DIRECTIONS FOR THIS TASK – Write back each entry precisely as it is given.
*** STORED DATA ***
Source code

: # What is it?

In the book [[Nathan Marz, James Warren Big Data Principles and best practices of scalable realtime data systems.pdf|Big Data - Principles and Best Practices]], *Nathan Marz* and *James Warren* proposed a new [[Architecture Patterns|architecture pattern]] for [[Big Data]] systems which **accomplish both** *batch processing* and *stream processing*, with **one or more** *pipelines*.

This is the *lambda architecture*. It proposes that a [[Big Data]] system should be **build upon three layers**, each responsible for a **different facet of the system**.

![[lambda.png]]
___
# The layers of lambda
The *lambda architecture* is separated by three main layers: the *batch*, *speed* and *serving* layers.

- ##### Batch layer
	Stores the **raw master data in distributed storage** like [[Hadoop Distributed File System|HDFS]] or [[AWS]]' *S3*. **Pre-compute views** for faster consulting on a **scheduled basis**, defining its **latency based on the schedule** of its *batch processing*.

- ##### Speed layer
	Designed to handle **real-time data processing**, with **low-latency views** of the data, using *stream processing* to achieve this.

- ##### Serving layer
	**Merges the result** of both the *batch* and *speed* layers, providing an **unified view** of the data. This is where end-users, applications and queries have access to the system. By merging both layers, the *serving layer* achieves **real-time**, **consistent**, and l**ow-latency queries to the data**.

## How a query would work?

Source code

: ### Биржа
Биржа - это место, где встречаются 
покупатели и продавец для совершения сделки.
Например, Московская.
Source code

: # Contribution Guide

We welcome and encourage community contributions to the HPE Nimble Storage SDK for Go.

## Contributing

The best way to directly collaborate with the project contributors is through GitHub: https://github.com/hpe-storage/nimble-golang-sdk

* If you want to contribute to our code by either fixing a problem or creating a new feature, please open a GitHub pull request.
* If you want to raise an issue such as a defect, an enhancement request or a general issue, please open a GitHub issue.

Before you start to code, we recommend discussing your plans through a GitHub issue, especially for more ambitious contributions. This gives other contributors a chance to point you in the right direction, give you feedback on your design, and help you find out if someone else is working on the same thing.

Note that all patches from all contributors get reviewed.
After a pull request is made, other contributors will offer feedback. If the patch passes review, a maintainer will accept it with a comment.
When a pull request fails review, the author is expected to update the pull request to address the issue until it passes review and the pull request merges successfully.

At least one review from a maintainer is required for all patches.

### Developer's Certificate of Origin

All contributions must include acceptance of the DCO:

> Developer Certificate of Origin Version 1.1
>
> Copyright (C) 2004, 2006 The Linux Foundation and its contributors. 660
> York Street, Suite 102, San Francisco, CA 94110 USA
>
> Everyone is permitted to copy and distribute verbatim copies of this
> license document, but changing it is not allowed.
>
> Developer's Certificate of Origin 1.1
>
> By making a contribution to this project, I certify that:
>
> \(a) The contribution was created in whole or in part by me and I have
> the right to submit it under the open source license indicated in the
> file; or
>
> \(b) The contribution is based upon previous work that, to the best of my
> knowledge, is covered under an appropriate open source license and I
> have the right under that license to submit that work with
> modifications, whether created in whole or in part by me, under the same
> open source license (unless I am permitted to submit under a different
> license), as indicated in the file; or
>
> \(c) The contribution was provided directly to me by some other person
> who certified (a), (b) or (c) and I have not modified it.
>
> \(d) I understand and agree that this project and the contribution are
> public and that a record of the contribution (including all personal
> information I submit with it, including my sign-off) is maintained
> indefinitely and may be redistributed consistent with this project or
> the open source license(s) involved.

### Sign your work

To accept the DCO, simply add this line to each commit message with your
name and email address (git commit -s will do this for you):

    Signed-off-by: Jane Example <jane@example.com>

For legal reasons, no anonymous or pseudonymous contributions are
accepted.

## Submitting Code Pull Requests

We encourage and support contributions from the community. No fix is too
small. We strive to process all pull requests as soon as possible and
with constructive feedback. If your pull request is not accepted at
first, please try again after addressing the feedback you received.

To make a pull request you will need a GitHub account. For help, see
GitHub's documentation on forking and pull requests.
***
ANSWER AREA –
Source code

: # What is it?

In the book [[Nathan Marz, James Warren Big Data Principles and best practices of scalable realtime data systems.pdf|Big Data - Principles and Best Practices]], *Nathan Marz* and *James Warren* proposed a new [[Architecture Patterns|architecture pattern]] for [[Big Data]] systems which **accomplish both** *batch processing* and *stream processing*, with **one or more** *pipelines*.

This is the *lambda architecture*. It proposes that a [[Big Data]] system should be **build upon three layers**, each responsible for a **different facet of the system**.

![[lambda.png]]
___
# The layers of lambda
The *lambda architecture* is separated by three main layers: the *batch*, *speed* and *serving* layers.

- ##### Batch layer
	Stores the **raw master data in distributed storage** like [[Hadoop Distributed File System|HDFS]] or [[AWS]]' *S3*. **Pre-compute views** for faster consulting on a **scheduled basis**, defining its **latency based on the schedule** of its *batch processing*.

- ##### Speed layer
	Designed to handle **real-time data processing**, with **low-latency views** of the data, using *stream processing* to achieve this.

- ##### Serving layer
	**Merges the result** of both the *batch* and *speed* layers, providing an **unified view** of the data. This is where end-users, applications and queries have access to the system. By merging both layers, the *serving layer* achieves **real-time**, **consistent**, and l**ow-latency queries to the data**.

## How a query would work?

Source code

: ### Биржа
Биржа - это место, где встречаются 
покупатели и продавец для совершения сделки.
Например, Московская.
Source code

: # Contribution Guide

We welcome and encourage community contributions to the HPE Nimble Storage SDK for Go.

## Contributing

The best way to directly collaborate with the project contributors is through GitHub: https://github.com/hpe-storage/nimble-golang-sdk

* If you want to contribute to our code by either fixing a problem or creating a new feature, please open a GitHub pull request.
* If you want to raise an issue such as a defect, an enhancement request or a general issue, please open a GitHub issue.

Before you start to code, we recommend discussing your plans through a GitHub issue, especially for more ambitious contributions. This gives other contributors a chance to point you in the right direction, give you feedback on your design, and help you find out if someone else is working on the same thing.

Note that all patches from all contributors get reviewed.
After a pull request is made, other contributors will offer feedback. If the patch passes review, a maintainer will accept it with a comment.
When a pull request fails review, the author is expected to update the pull request to address the issue until it passes review and the pull request merges successfully.

At least one review from a maintainer is required for all patches.

### Developer's Certificate of Origin

All contributions must include acceptance of the DCO:

> Developer Certificate of Origin Version 1.1
>
> Copyright (C) 2004, 2006 The Linux Foundation and its contributors. 660
> York Street, Suite 102, San Francisco, CA 94110 USA
>
> Everyone is permitted to copy and distribute verbatim copies of this
> license document, but changing it is not allowed.
>
> Developer's Certificate of Origin 1.1
>
> By making a contribution to this project, I certify that:
>
> \(a) The contribution was created in whole or in part by me and I have
> the right to submit it under the open source license indicated in the
> file; or
>
> \(b) The contribution is based upon previous work that, to the best of my
> knowledge, is covered under an appropriate open source license and I
> have the right under that license to submit that work with
> modifications, whether created in whole or in part by me, under the same
> open source license (unless I am permitted to submit under a different
> license), as indicated in the file; or
>
> \(c) The contribution was provided directly to me by some other person
> who certified (a), (b) or (c) and I have not modified it.
>
> \(d) I understand and agree that this project and the contribution are
> public and that a record of the contribution (including all personal
> information I submit with it, including my sign-off) is maintained
> indefinitely and may be redistributed consistent with this project or
> the open source license(s) involved.

### Sign your work

To accept the DCO, simply add this line to each commit message with your
name and email address (git commit -s will do this for you):

    Signed-off-by: Jane Example <jane@example.com>

For legal reasons, no anonymous or pseudonymous contributions are
accepted.

## Submitting Code Pull Requests

We encourage and support contributions from the community. No fix is too
small. We strive to process all pull requests as soon as possible and
with constructive feedback. If your pull request is not accepted at
first, please try again after addressing the feedback you received.

To make a pull request you will need a GitHub account. For help, see
GitHub's documentation on forking and pull requests.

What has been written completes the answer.